Nearly 200 States are set to meet in Copenhagen next December to draft the international treaty which will succeed the Kyoto Protocol (valid until 2012). However, the summit could fail if financing is not allocated to the poorest nations to help them adapt to climate change and reduce their greenhouse gas emissions.
The African Group at the United Nations, which comprises 55 African nations, declared last month that developing countries would need 267 billion dollars per year between now and 2020 in order to fight the effects of climate change. This figure, presented in the text prepared by the African group within the framework of United Nations negotiations on the new climate treaty, is twice that of the current development aid allocated by the developed world for 2008 (120 billion dollars). According to the African Group, the investments would represent 0.5% of the developed nations’ GDP.
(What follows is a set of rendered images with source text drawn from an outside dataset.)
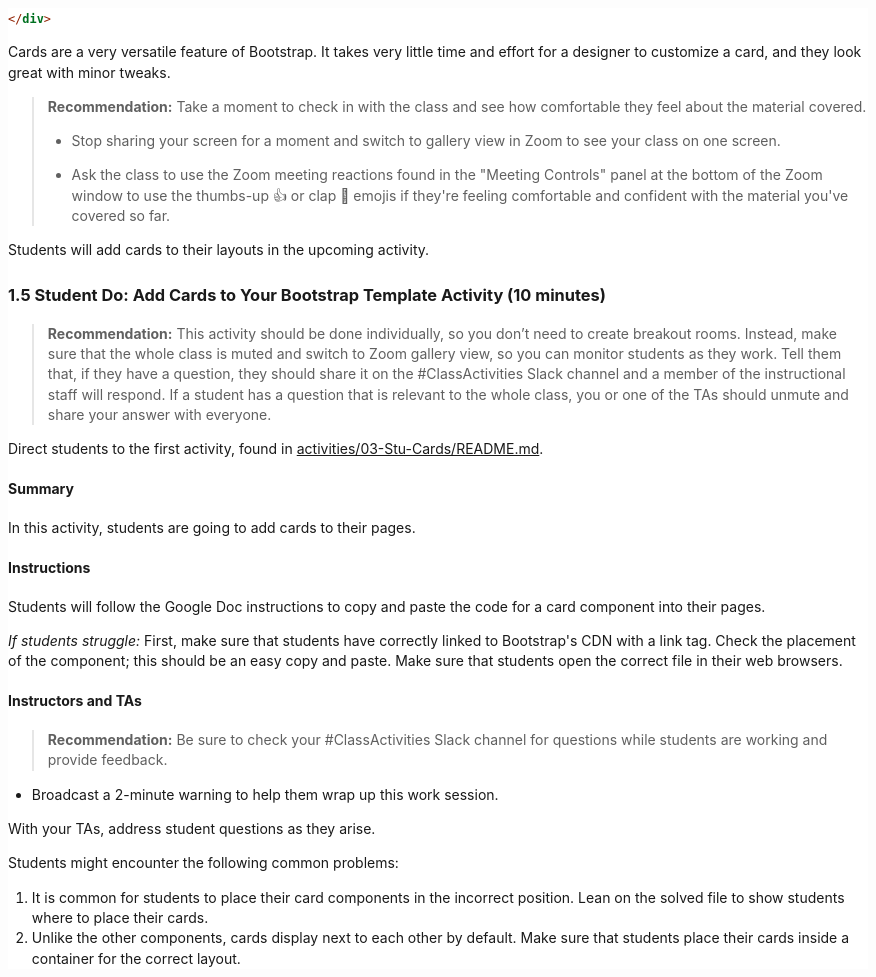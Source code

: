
  ```html
 </div>
 ```

Cards are a very versatile feature of Bootstrap. It takes very little time and effort for a designer to customize a card, and they look great with minor tweaks.

> **Recommendation:** Take a moment to check in with the class and see how comfortable they feel about the material covered.
>
> * Stop sharing your screen for a moment and switch to gallery view in Zoom to see your class on one screen.
>
> * Ask the class to use the Zoom meeting reactions found in the "Meeting Controls" panel at the bottom of the Zoom window to use the thumbs-up 👍 or clap 👏 emojis if they're feeling comfortable and confident with the material you've covered so far.

Students will add cards to their layouts in the upcoming activity.

### 1.5 Student Do: Add Cards to Your Bootstrap Template Activity (10 minutes)

> **Recommendation:** This activity should be done individually, so you don’t need to create breakout rooms. Instead, make sure that the whole class is muted and switch to Zoom gallery view, so you can monitor students as they work. Tell them that, if they have a question, they should share it on the #ClassActivities Slack channel and a member of the instructional staff will respond. If a student has a question that is relevant to the whole class, you or one of the TAs should unmute and share your answer with everyone.

Direct students to the first activity, found in [activities/03-Stu-Cards/README.md](./activities/03-Stu-Cards/README.md).

#### Summary

In this activity, students are going to add cards to their pages.

#### Instructions

Students will follow the Google Doc instructions to copy and paste the code for a card component into their pages.

_If students struggle:_ First, make sure that students have correctly linked to Bootstrap's CDN with a link tag. Check the placement of the component; this should be an easy copy and paste. Make sure that students open the correct file in their web browsers.

#### Instructors and TAs

> **Recommendation:** Be sure to check your #ClassActivities Slack channel for questions while students are working and provide feedback.

* Broadcast a 2-minute warning to help them wrap up this work session.

With your TAs, address student questions as they arise.

Students might encounter the following common problems:

1. It is common for students to place their card components in the incorrect position. Lean on the solved file to show students where to place their cards.
2. Unlike the other components, cards display next to each other by default. Make sure that students place their cards inside a container for the correct layout.
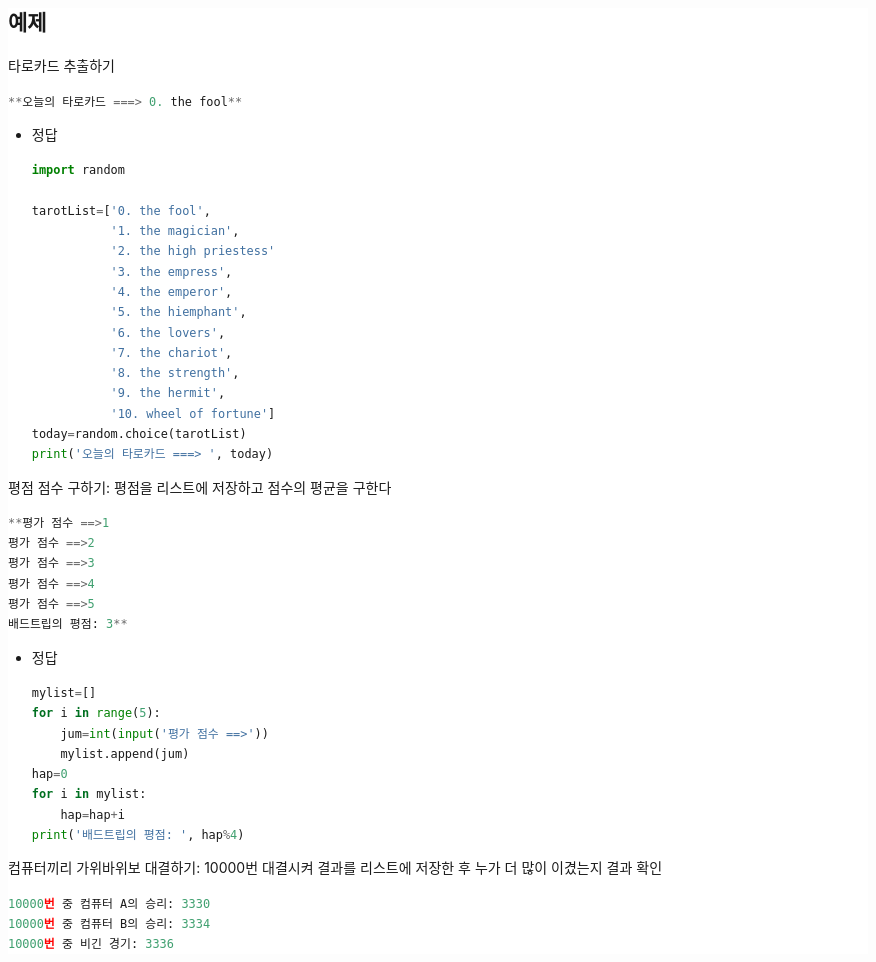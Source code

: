 ## 예제

타로카드 추출하기

```python
**오늘의 타로카드 ===> 0. the fool**
```

- 정답
    
    ```python
    import random
    
    tarotList=['0. the fool',
               '1. the magician',
               '2. the high priestess'
               '3. the empress',
               '4. the emperor',
               '5. the hiemphant',
               '6. the lovers',
               '7. the chariot',
               '8. the strength',
               '9. the hermit',
               '10. wheel of fortune']
    today=random.choice(tarotList)
    print('오늘의 타로카드 ===> ', today)
    ```
    

평점 점수 구하기: 평점을 리스트에 저장하고 점수의 평균을 구한다

```python
**평가 점수 ==>1
평가 점수 ==>2
평가 점수 ==>3
평가 점수 ==>4
평가 점수 ==>5
배드트립의 평점: 3**
```

- 정답
    
    ```python
    mylist=[]
    for i in range(5):
        jum=int(input('평가 점수 ==>'))
        mylist.append(jum)
    hap=0
    for i in mylist:
        hap=hap+i
    print('배드트립의 평점: ', hap%4)
    ```
    

컴퓨터끼리 가위바위보 대결하기: 10000번 대결시켜 결과를 리스트에 저장한 후 누가 더 많이 이겼는지 결과 확인

```python
10000번 중 컴퓨터 A의 승리: 3330
10000번 중 컴퓨터 B의 승리: 3334
10000번 중 비긴 경기: 3336
```
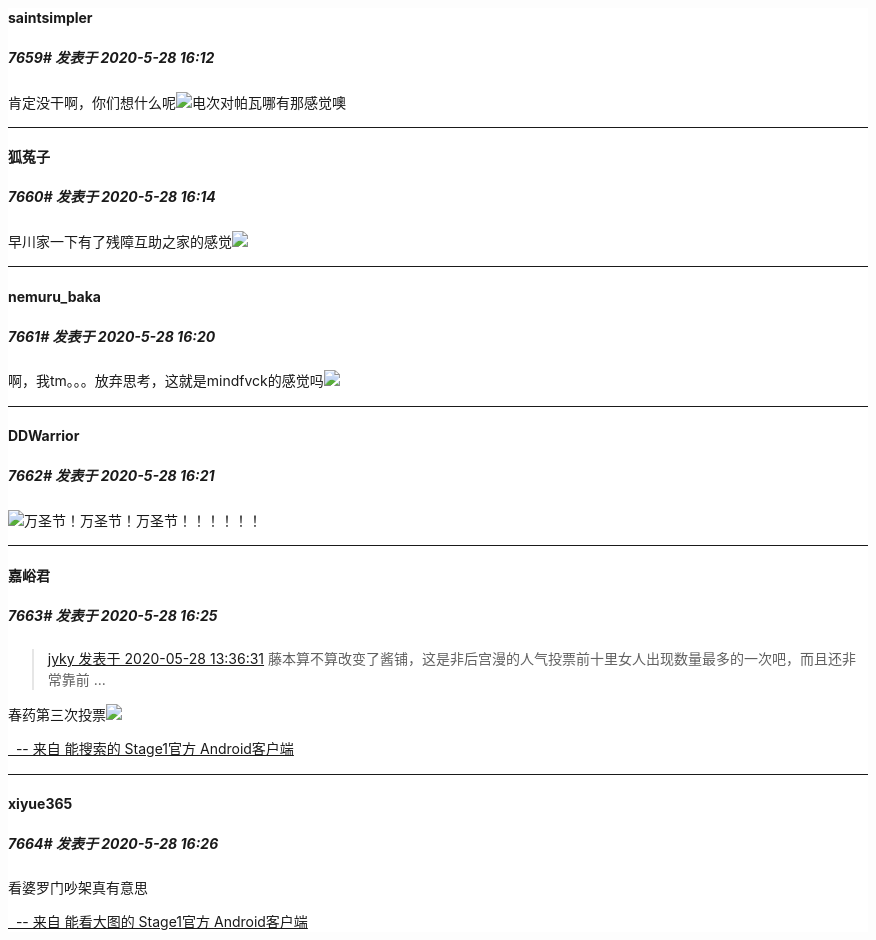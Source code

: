 ####  saintsimpler  
##### 7659#       发表于 2020-5-28 16:12


肯定没干啊，你们想什么呢<img src="https://static.saraba1st.com/image/smiley/face2017/020.png" referrerpolicy="no-referrer">电次对帕瓦哪有那感觉噢


-----

####  狐菟子  
##### 7660#       发表于 2020-5-28 16:14


早川家一下有了残障互助之家的感觉<img src="https://static.saraba1st.com/image/smiley/face2017/001.png" referrerpolicy="no-referrer">


-----

####  nemuru_baka  
##### 7661#       发表于 2020-5-28 16:20


啊，我tm。。。放弃思考，这就是mindfvck的感觉吗<img src="https://static.saraba1st.com/image/smiley/face2017/125.png" referrerpolicy="no-referrer">


-----

####  DDWarrior  
##### 7662#       发表于 2020-5-28 16:21


<img src="https://static.saraba1st.com/image/smiley/face2017/125.png" referrerpolicy="no-referrer">万圣节！万圣节！万圣节！！！！！！


-----

####  嘉峪君  
##### 7663#       发表于 2020-5-28 16:25


<blockquote><a href="httphttps://bbs.saraba1st.com/2b/forum.php?mod=redirect&amp;goto=findpost&amp;pid=47589550&amp;ptid=1794543" target="_blank">jyky 发表于 2020-05-28 13:36:31</a>
藤本算不算改变了酱铺，这是非后宫漫的人气投票前十里女人出现数量最多的一次吧，而且还非常靠前 ...</blockquote>春药第三次投票<img src="https://static.saraba1st.com/image/smiley/face2017/068.png" referrerpolicy="no-referrer">

[  -- 来自 能搜索的 Stage1官方 Android客户端](https://www.coolapk.com/apk/140634)


-----

####  xiyue365  
##### 7664#       发表于 2020-5-28 16:26


看婆罗门吵架真有意思

[  -- 来自 能看大图的 Stage1官方 Android客户端](https://www.coolapk.com/apk/140634)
Jeffrey Sachs, adviser to UN Secretary General Ban Ki-Moon and President of the Earth Institute at Columbia University, has also alerted national governments of the difficulties that lie ahead. Sachs is of the opinion that "if there is no money on the table, there will be no agreement". He aims to address the issue by establishing an assistance fund for the poorest nations which would distribute tens of billions of dollars each year. He believes that such a fund could be used, for example, to finance water conservation programmes and develop better irrigation techniques.
Most developing countries believe that rich countries have a duty to provide them with financing, given that the latter have reaped the benefits of industrialisation for over a century, during which time they emitted billions of tons of greenhouse gases into the atmosphere.
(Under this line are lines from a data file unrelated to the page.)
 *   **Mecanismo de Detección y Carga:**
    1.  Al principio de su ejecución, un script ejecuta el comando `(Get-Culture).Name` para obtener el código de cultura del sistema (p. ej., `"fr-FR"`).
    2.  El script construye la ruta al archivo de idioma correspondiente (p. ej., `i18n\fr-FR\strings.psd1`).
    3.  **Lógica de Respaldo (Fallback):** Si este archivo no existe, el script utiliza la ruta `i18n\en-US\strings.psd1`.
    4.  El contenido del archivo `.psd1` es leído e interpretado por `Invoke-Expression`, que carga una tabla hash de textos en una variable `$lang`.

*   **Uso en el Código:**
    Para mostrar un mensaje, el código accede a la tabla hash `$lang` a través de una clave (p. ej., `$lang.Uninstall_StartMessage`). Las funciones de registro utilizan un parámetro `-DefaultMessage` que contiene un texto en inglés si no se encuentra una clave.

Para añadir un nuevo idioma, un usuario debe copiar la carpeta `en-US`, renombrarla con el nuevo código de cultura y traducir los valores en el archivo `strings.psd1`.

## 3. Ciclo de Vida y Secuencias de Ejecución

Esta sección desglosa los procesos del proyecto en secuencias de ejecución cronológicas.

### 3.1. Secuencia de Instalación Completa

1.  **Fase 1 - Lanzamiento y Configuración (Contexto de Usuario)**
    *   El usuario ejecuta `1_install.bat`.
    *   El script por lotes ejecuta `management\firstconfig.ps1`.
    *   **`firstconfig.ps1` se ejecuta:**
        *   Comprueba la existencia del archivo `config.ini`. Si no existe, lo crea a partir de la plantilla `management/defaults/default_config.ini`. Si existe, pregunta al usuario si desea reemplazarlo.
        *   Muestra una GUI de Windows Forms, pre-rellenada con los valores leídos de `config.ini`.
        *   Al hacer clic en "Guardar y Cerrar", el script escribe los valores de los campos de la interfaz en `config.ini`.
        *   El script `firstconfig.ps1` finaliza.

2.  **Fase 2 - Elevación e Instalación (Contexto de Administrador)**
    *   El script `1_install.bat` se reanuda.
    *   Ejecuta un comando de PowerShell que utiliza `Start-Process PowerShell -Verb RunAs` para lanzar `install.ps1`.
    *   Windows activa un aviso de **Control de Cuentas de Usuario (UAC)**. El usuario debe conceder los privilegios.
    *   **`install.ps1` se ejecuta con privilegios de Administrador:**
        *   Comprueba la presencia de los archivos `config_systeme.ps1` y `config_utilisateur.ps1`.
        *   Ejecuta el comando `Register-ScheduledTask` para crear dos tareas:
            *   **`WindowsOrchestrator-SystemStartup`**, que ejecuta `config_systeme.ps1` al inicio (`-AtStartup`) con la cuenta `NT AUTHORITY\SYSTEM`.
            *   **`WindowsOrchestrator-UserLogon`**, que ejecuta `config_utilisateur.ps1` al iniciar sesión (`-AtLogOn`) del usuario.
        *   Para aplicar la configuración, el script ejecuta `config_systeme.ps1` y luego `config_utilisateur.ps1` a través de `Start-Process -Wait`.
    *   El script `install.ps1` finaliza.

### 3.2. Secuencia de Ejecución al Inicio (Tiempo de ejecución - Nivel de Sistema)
In addition, Africa is one of the continents most vulnerable to climate change and its ability to adapt is limited. The text on climate change submitted to the United Nations Secretariat recalls that Africa must concurrently take up some major development challenges. According to Jeffrey Sachs, amassing such funds during a world economic recession will not be an easy task. However, part of the money could come from greenhouse gas emissions trading schemes.
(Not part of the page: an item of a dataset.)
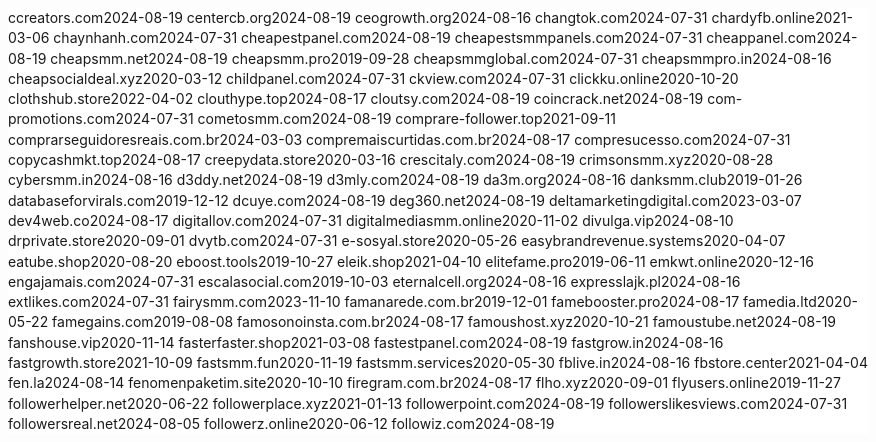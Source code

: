 <td>ccreators.com</td><td align="center">2024-08-19</td></tr><tr> <td>centercb.org</td><td align="center">2024-08-19</td></tr><tr> <td>ceogrowth.org</td><td align="center">2024-08-16</td></tr><tr> <td>changtok.com</td><td align="center">2024-07-31</td></tr><tr> <td>chardyfb.online</td><td align="center">2021-03-06</td></tr><tr> <td>chaynhanh.com</td><td align="center">2024-07-31</td></tr><tr> <td>cheapestpanel.com</td><td align="center">2024-08-19</td></tr><tr> <td>cheapestsmmpanels.com</td><td align="center">2024-07-31</td></tr><tr> <td>cheappanel.com</td><td align="center">2024-08-19</td></tr><tr> <td>cheapsmm.net</td><td align="center">2024-08-19</td></tr><tr> <td>cheapsmm.pro</td><td align="center">2019-09-28</td></tr><tr> <td>cheapsmmglobal.com</td><td align="center">2024-07-31</td></tr><tr> <td>cheapsmmpro.in</td><td align="center">2024-08-16</td></tr><tr> <td>cheapsocialdeal.xyz</td><td align="center">2020-03-12</td></tr><tr> <td>childpanel.com</td><td align="center">2024-07-31</td></tr><tr> <td>ckview.com</td><td align="center">2024-07-31</td></tr><tr> <td>clickku.online</td><td align="center">2020-10-20</td></tr><tr> <td>clothshub.store</td><td align="center">2022-04-02</td></tr><tr> <td>clouthype.top</td><td align="center">2024-08-17</td></tr><tr> <td>cloutsy.com</td><td align="center">2024-08-19</td></tr><tr> <td>coincrack.net</td><td align="center">2024-08-19</td></tr><tr> <td>com-promotions.com</td><td align="center">2024-07-31</td></tr><tr> <td>cometosmm.com</td><td align="center">2024-08-19</td></tr><tr> <td>comprare-follower.top</td><td align="center">2021-09-11</td></tr><tr> <td>comprarseguidoresreais.com.br</td><td align="center">2024-03-03</td></tr><tr> <td>compremaiscurtidas.com.br</td><td align="center">2024-08-17</td></tr><tr> <td>compresucesso.com</td><td align="center">2024-07-31</td></tr><tr> <td>copycashmkt.top</td><td align="center">2024-08-17</td></tr><tr> <td>creepydata.store</td><td align="center">2020-03-16</td></tr><tr> <td>crescitaly.com</td><td align="center">2024-08-19</td></tr><tr> <td>crimsonsmm.xyz</td><td align="center">2020-08-28</td></tr><tr> <td>cybersmm.in</td><td align="center">2024-08-16</td></tr><tr> <td>d3ddy.net</td><td align="center">2024-08-19</td></tr><tr> <td>d3mly.com</td><td align="center">2024-08-19</td></tr><tr> <td>da3m.org</td><td align="center">2024-08-16</td></tr><tr> <td>danksmm.club</td><td align="center">2019-01-26</td></tr><tr> <td>databaseforvirals.com</td><td align="center">2019-12-12</td></tr><tr> <td>dcuye.com</td><td align="center">2024-08-19</td></tr><tr> <td>deg360.net</td><td align="center">2024-08-19</td></tr><tr> <td>deltamarketingdigital.com</td><td align="center">2023-03-07</td></tr><tr> <td>dev4web.co</td><td align="center">2024-08-17</td></tr><tr> <td>digitallov.com</td><td align="center">2024-07-31</td></tr><tr> <td>digitalmediasmm.online</td><td align="center">2020-11-02</td></tr><tr> <td>divulga.vip</td><td align="center">2024-08-10</td></tr><tr> <td>drprivate.store</td><td align="center">2020-09-01</td></tr><tr> <td>dvytb.com</td><td align="center">2024-07-31</td></tr><tr> <td>e-sosyal.store</td><td align="center">2020-05-26</td></tr><tr> <td>easybrandrevenue.systems</td><td align="center">2020-04-07</td></tr><tr> <td>eatube.shop</td><td align="center">2020-08-20</td></tr><tr> <td>eboost.tools</td><td align="center">2019-10-27</td></tr><tr> <td>eleik.shop</td><td align="center">2021-04-10</td></tr><tr> <td>elitefame.pro</td><td align="center">2019-06-11</td></tr><tr> <td>emkwt.online</td><td align="center">2020-12-16</td></tr><tr> <td>engajamais.com</td><td align="center">2024-07-31</td></tr><tr> <td>escalasocial.com</td><td align="center">2019-10-03</td></tr><tr> <td>eternalcell.org</td><td align="center">2024-08-16</td></tr><tr> <td>expresslajk.pl</td><td align="center">2024-08-16</td></tr><tr> <td>extlikes.com</td><td align="center">2024-07-31</td></tr><tr> <td>fairysmm.com</td><td align="center">2023-11-10</td></tr><tr> <td>famanarede.com.br</td><td align="center">2019-12-01</td></tr><tr> <td>famebooster.pro</td><td align="center">2024-08-17</td></tr><tr> <td>famedia.ltd</td><td align="center">2020-05-22</td></tr><tr> <td>famegains.com</td><td align="center">2019-08-08</td></tr><tr> <td>famosonoinsta.com.br</td><td align="center">2024-08-17</td></tr><tr> <td>famoushost.xyz</td><td align="center">2020-10-21</td></tr><tr> <td>famoustube.net</td><td align="center">2024-08-19</td></tr><tr> <td>fanshouse.vip</td><td align="center">2020-11-14</td></tr><tr> <td>fasterfaster.shop</td><td align="center">2021-03-08</td></tr><tr> <td>fastestpanel.com</td><td align="center">2024-08-19</td></tr><tr> <td>fastgrow.in</td><td align="center">2024-08-16</td></tr><tr> <td>fastgrowth.store</td><td align="center">2021-10-09</td></tr><tr> <td>fastsmm.fun</td><td align="center">2020-11-19</td></tr><tr> <td>fastsmm.services</td><td align="center">2020-05-30</td></tr><tr> <td>fblive.in</td><td align="center">2024-08-16</td></tr><tr> <td>fbstore.center</td><td align="center">2021-04-04</td></tr><tr> <td>fen.la</td><td align="center">2024-08-14</td></tr><tr> <td>fenomenpaketim.site</td><td align="center">2020-10-10</td></tr><tr> <td>firegram.com.br</td><td align="center">2024-08-17</td></tr><tr> <td>flho.xyz</td><td align="center">2020-09-01</td></tr><tr> <td>flyusers.online</td><td align="center">2019-11-27</td></tr><tr> <td>followerhelper.net</td><td align="center">2020-06-22</td></tr><tr> <td>followerplace.xyz</td><td align="center">2021-01-13</td></tr><tr> <td>followerpoint.com</td><td align="center">2024-08-19</td></tr><tr> <td>followerslikesviews.com</td><td align="center">2024-07-31</td></tr><tr> <td>followersreal.net</td><td align="center">2024-08-05</td></tr><tr> <td>followerz.online</td><td align="center">2020-06-12</td></tr><tr> <td>followiz.com</td><td align="center">2024-08-19</td></tr><tr>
Emissions trading consists in issuing, selling, or auctioning CO2 allowances to "polluters" (States at the international level, companies at the national level), which can then be traded. Such as system is already in place in the European Union, set up within the framework of the Kyoto Protocol. Since 2005, the main industrial producers of CO2 have been required to submit trading allowances equal to their greenhouse gas emissions. They can either use the credits distributed freely by the government each year, or those which they have bought from other companies with excess credits. In this way, funds can be gathered and allocated to developing countries in order to help them adapt to climate change. These credits are however considered by detractors as a "license to pollute". The organisation of a global trading system will be debated in the future in Copenhagen.